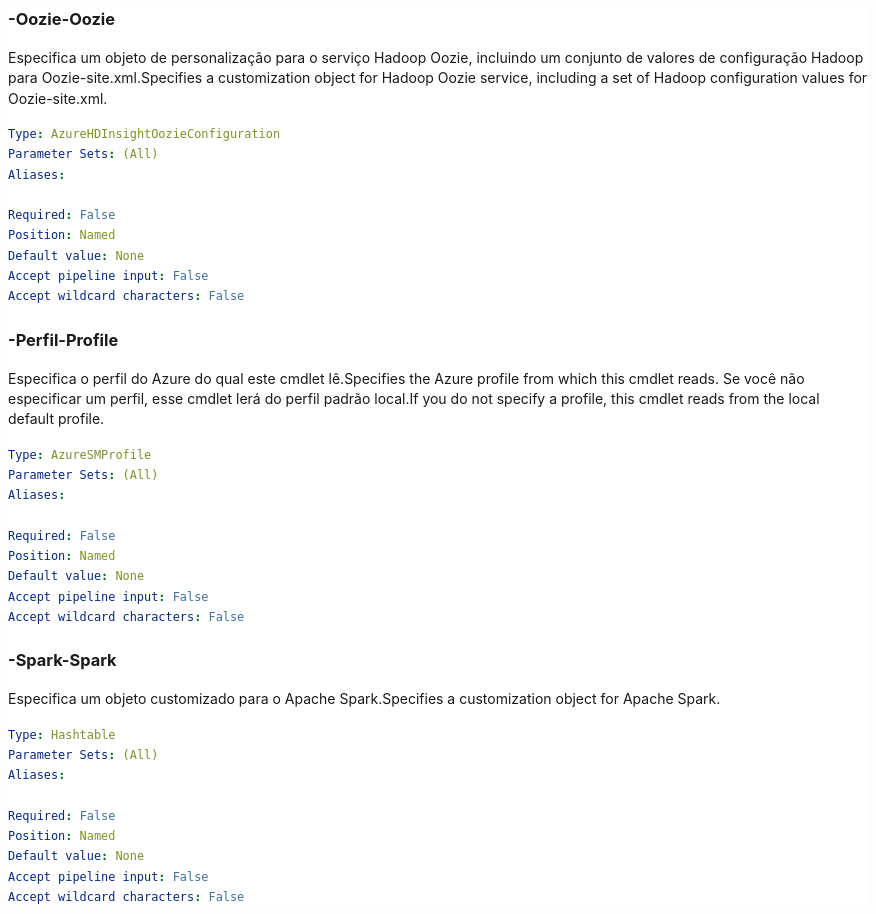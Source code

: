 ### <span data-ttu-id="6884b-139">-Oozie</span><span class="sxs-lookup"><span data-stu-id="6884b-139">-Oozie</span></span>
<span data-ttu-id="6884b-140">Especifica um objeto de personalização para o serviço Hadoop Oozie, incluindo um conjunto de valores de configuração Hadoop para Oozie-site.xml.</span><span class="sxs-lookup"><span data-stu-id="6884b-140">Specifies a customization object for Hadoop Oozie service, including a set of Hadoop configuration values for Oozie-site.xml.</span></span>

```yaml
Type: AzureHDInsightOozieConfiguration
Parameter Sets: (All)
Aliases: 

Required: False
Position: Named
Default value: None
Accept pipeline input: False
Accept wildcard characters: False
```

### <span data-ttu-id="6884b-141">-Perfil</span><span class="sxs-lookup"><span data-stu-id="6884b-141">-Profile</span></span>
<span data-ttu-id="6884b-142">Especifica o perfil do Azure do qual este cmdlet lê.</span><span class="sxs-lookup"><span data-stu-id="6884b-142">Specifies the Azure profile from which this cmdlet reads.</span></span>
<span data-ttu-id="6884b-143">Se você não especificar um perfil, esse cmdlet lerá do perfil padrão local.</span><span class="sxs-lookup"><span data-stu-id="6884b-143">If you do not specify a profile, this cmdlet reads from the local default profile.</span></span>

```yaml
Type: AzureSMProfile
Parameter Sets: (All)
Aliases: 

Required: False
Position: Named
Default value: None
Accept pipeline input: False
Accept wildcard characters: False
```

### <span data-ttu-id="6884b-144">-Spark</span><span class="sxs-lookup"><span data-stu-id="6884b-144">-Spark</span></span>
<span data-ttu-id="6884b-145">Especifica um objeto customizado para o Apache Spark.</span><span class="sxs-lookup"><span data-stu-id="6884b-145">Specifies a customization object for Apache Spark.</span></span>

```yaml
Type: Hashtable
Parameter Sets: (All)
Aliases: 

Required: False
Position: Named
Default value: None
Accept pipeline input: False
Accept wildcard characters: False
```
──────
**WHAT YOU NEED TO DO**. Which lines of the records above contain the word "from"? Show each of them.

**SOLUTION TO THIS TASK**.
<span data-ttu-id="6884b-142">Especifica o perfil do Azure do qual este cmdlet lê.</span><span class="sxs-lookup"><span data-stu-id="6884b-142">Specifies the Azure profile from which this cmdlet reads.</span></span>
<span data-ttu-id="6884b-143">Se você não especificar um perfil, esse cmdlet lerá do perfil padrão local.</span><span class="sxs-lookup"><span data-stu-id="6884b-143">If you do not specify a profile, this cmdlet reads from the local default profile.</span></span>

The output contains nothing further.